Extension launches Animal Health Network to deliver critical information to backyard farmers
February 6, 2013
The agriculture and food system is an extensive, open, interconnected, diverse, and complex network. Any disease, pest, or poisonous agent — whether it occurs naturally, is unintentionally introduced, or is intentionally introduced by acts of terrorism — could potentially cause catastrophic health effects or economic losses to the United States.
Recognizing that threat, Virginia Cooperative Extension, in partnership with the Virginia Department of Agriculture and Consumer Services (VDACS) and local feed retailers across the commonwealth, has put in place the Animal Health Network. This network connects underserved populations of noncommercial livestock and poultry owners with vital, animal-disease-related alerts and information from the state veterinarian. The information comes through local feed retailers who receive it from the existing Extension system.
“The Animal Health Network enables my office to reach noncommercial livestock and poultry owners more effectively and in a timely manner with critical animal disease alerts,” said Dr. Richard L. Wilkes, state veterinarian with VDACS. “This network will be extremely important in helping us reach those individuals that may only have a few head of livestock, such as chickens, goats, horses, and other pets.”
Extension agents have worked in partnership with local feed retailers to establish the network in their counties.

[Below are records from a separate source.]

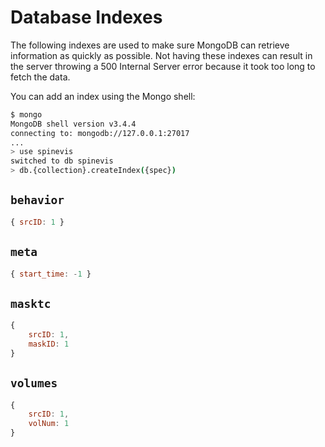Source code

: # Database Indexes

The following indexes are used to make sure MongoDB can retrieve information as quickly as possible. Not having these indexes can result in the server throwing a 500 Internal Server error because it took too long to fetch the data.

You can add an index using the Mongo shell:

```sh
$ mongo
MongoDB shell version v3.4.4
connecting to: mongodb://127.0.0.1:27017
...
> use spinevis
switched to db spinevis
> db.{collection}.createIndex({spec})
```

## `behavior`

```js
{ srcID: 1 }
```

## `meta`

```js
{ start_time: -1 }
```

## `masktc`

```js
{
    srcID: 1,
    maskID: 1
}
```

## `volumes`

```js
{
    srcID: 1,
    volNum: 1
}
```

“The agents will disseminate approved information from the state veterinarian to the network in the event of an emergency. The feed retailers will post the information in their stores,” said Bobby Grisso, associate director of agriculture and natural resources for Extension.
After the alert is posted, Extension will work with the state veterinarian’s office to provide additional education and suggestions.
Prior to launching the network, Extension and VDACS conducted two tests — one planned and one unannounced — to make sure the alert system worked as intended.
The development of the network concept was funded by the National Center for Foreign Animal and Zoonotic Disease Defense, one of 12 Centers of Excellence in the Department of Homeland Security’s Office of University Programs.